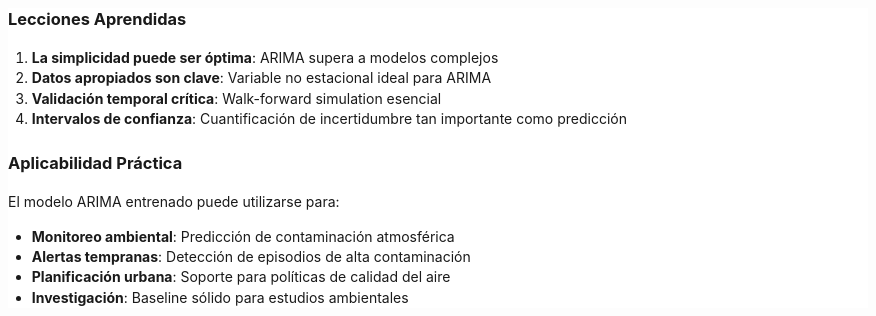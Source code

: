 ### Lecciones Aprendidas

1. **La simplicidad puede ser óptima**: ARIMA supera a modelos complejos
2. **Datos apropiados son clave**: Variable no estacional ideal para ARIMA
3. **Validación temporal crítica**: Walk-forward simulation esencial
4. **Intervalos de confianza**: Cuantificación de incertidumbre tan importante como predicción

### Aplicabilidad Práctica

El modelo ARIMA entrenado puede utilizarse para:
- **Monitoreo ambiental**: Predicción de contaminación atmosférica
- **Alertas tempranas**: Detección de episodios de alta contaminación  
- **Planificación urbana**: Soporte para políticas de calidad del aire
- **Investigación**: Baseline sólido para estudios ambientales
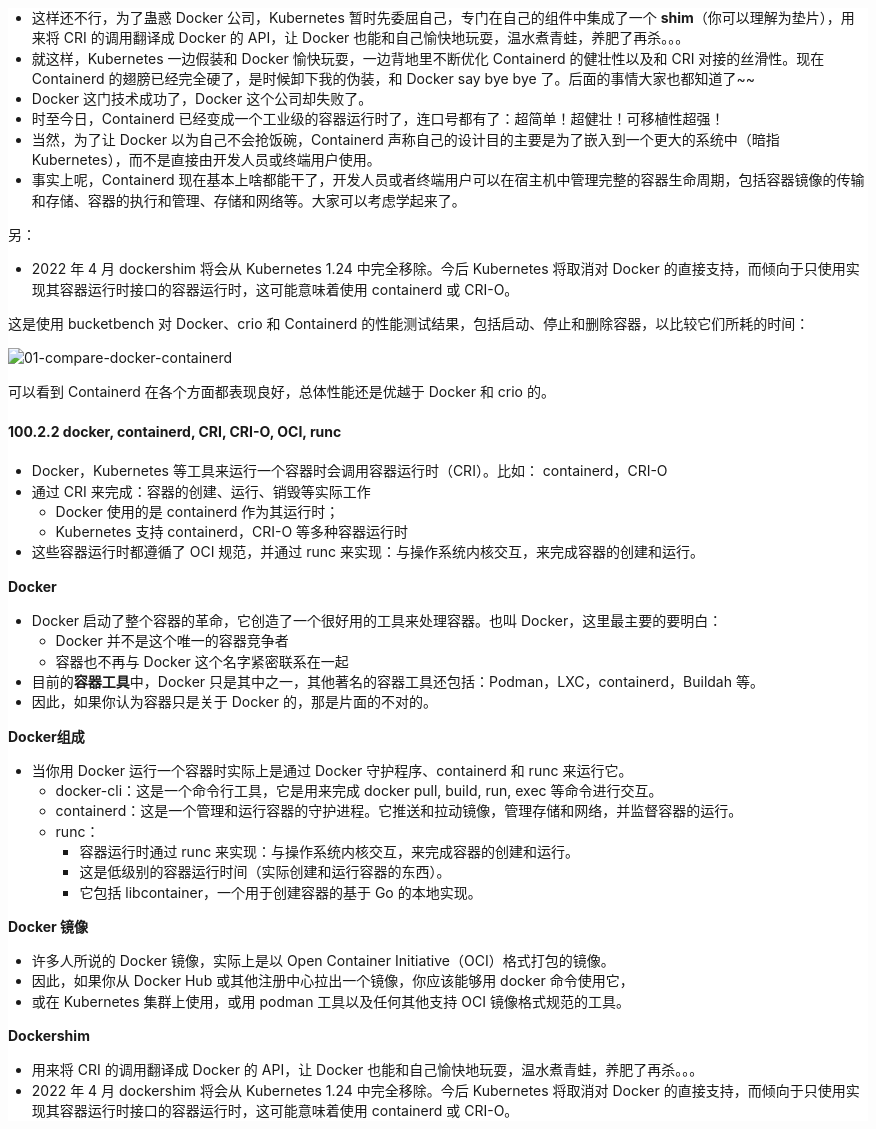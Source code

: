   - 这样还不行，为了蛊惑 Docker 公司，Kubernetes 暂时先委屈自己，专门在自己的组件中集成了一个 **shim**（你可以理解为垫片），用来将 CRI 的调用翻译成 Docker 的 API，让 Docker 也能和自己愉快地玩耍，温水煮青蛙，养肥了再杀。。。
  - 就这样，Kubernetes 一边假装和 Docker 愉快玩耍，一边背地里不断优化 Containerd 的健壮性以及和 CRI 对接的丝滑性。现在 Containerd 的翅膀已经完全硬了，是时候卸下我的伪装，和 Docker say bye bye 了。后面的事情大家也都知道了~~
- Docker 这门技术成功了，Docker 这个公司却失败了。
- 时至今日，Containerd 已经变成一个工业级的容器运行时了，连口号都有了：超简单！超健壮！可移植性超强！
- 当然，为了让 Docker 以为自己不会抢饭碗，Containerd 声称自己的设计目的主要是为了嵌入到一个更大的系统中（暗指 Kubernetes），而不是直接由开发人员或终端用户使用。
- 事实上呢，Containerd 现在基本上啥都能干了，开发人员或者终端用户可以在宿主机中管理完整的容器生命周期，包括容器镜像的传输和存储、容器的执行和管理、存储和网络等。大家可以考虑学起来了。

另：

- 2022 年 4 月 dockershim 将会从 Kubernetes 1.24 中完全移除。今后 Kubernetes 将取消对 Docker 的直接支持，而倾向于只使用实现其容器运行时接口的容器运行时，这可能意味着使用 containerd 或 CRI-O。

这是使用 bucketbench 对 Docker、crio 和 Containerd 的性能测试结果，包括启动、停止和删除容器，以比较它们所耗的时间：

![01-compare-docker-containerd](/assets/images/Cloud-Native/03-K8S-runtime-practical/01-compare-docker-containerd.png)

可以看到 Containerd 在各个方面都表现良好，总体性能还是优越于 Docker 和 crio 的。

#### 100.2.2 docker, containerd, CRI, CRI-O, OCI, runc

- Docker，Kubernetes 等工具来运行一个容器时会调用容器运行时（CRI）。比如： containerd，CRI-O
- 通过 CRI 来完成：容器的创建、运行、销毁等实际工作
  - Docker 使用的是 containerd 作为其运行时；
  - Kubernetes 支持 containerd，CRI-O 等多种容器运行时
- 这些容器运行时都遵循了 OCI 规范，并通过 runc 来实现：与操作系统内核交互，来完成容器的创建和运行。

**Docker**

- Docker 启动了整个容器的革命，它创造了一个很好用的工具来处理容器。也叫 Docker，这里最主要的要明白：
  - Docker 并不是这个唯一的容器竞争者
  - 容器也不再与 Docker 这个名字紧密联系在一起
- 目前的**容器工具**中，Docker 只是其中之一，其他著名的容器工具还包括：Podman，LXC，containerd，Buildah 等。
- 因此，如果你认为容器只是关于 Docker 的，那是片面的不对的。

**Docker组成**

- 当你用 Docker 运行一个容器时实际上是通过 Docker 守护程序、containerd 和 runc 来运行它。
  - docker-cli：这是一个命令行工具，它是用来完成 docker pull, build, run, exec 等命令进行交互。
  - containerd：这是一个管理和运行容器的守护进程。它推送和拉动镜像，管理存储和网络，并监督容器的运行。
  - runc：
    - 容器运行时通过 runc 来实现：与操作系统内核交互，来完成容器的创建和运行。
    - 这是低级别的容器运行时间（实际创建和运行容器的东西）。
    - 它包括 libcontainer，一个用于创建容器的基于 Go 的本地实现。

**Docker 镜像**

- 许多人所说的 Docker 镜像，实际上是以 Open Container Initiative（OCI）格式打包的镜像。
- 因此，如果你从 Docker Hub 或其他注册中心拉出一个镜像，你应该能够用 docker 命令使用它，
- 或在 Kubernetes 集群上使用，或用 podman 工具以及任何其他支持 OCI 镜像格式规范的工具。

**Dockershim**

- 用来将 CRI 的调用翻译成 Docker 的 API，让 Docker 也能和自己愉快地玩耍，温水煮青蛙，养肥了再杀。。。
- 2022 年 4 月 dockershim 将会从 Kubernetes 1.24 中完全移除。今后 Kubernetes 将取消对 Docker 的直接支持，而倾向于只使用实现其容器运行时接口的容器运行时，这可能意味着使用 containerd 或 CRI-O。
◇ ◇ ◇ ◇ ◇ ◇ ◇
Description of the task:
Because only one stretch of the records is wanted, please output the lines from the one holding "El modelo ARIMA" through the one holding "- 这样还不行，为了蛊惑 Docker" exactly, both included, and leave every picture out.

Response box:
El modelo ARIMA entrenado puede utilizarse para:
- **Monitoreo ambiental**: Predicción de contaminación atmosférica
- **Alertas tempranas**: Detección de episodios de alta contaminación  
- **Planificación urbana**: Soporte para políticas de calidad del aire
- **Investigación**: Baseline sólido para estudios ambientales
Source code

:   - 这样还不行，为了蛊惑 Docker 公司，Kubernetes 暂时先委屈自己，专门在自己的组件中集成了一个 **shim**（你可以理解为垫片），用来将 CRI 的调用翻译成 Docker 的 API，让 Docker 也能和自己愉快地玩耍，温水煮青蛙，养肥了再杀。。。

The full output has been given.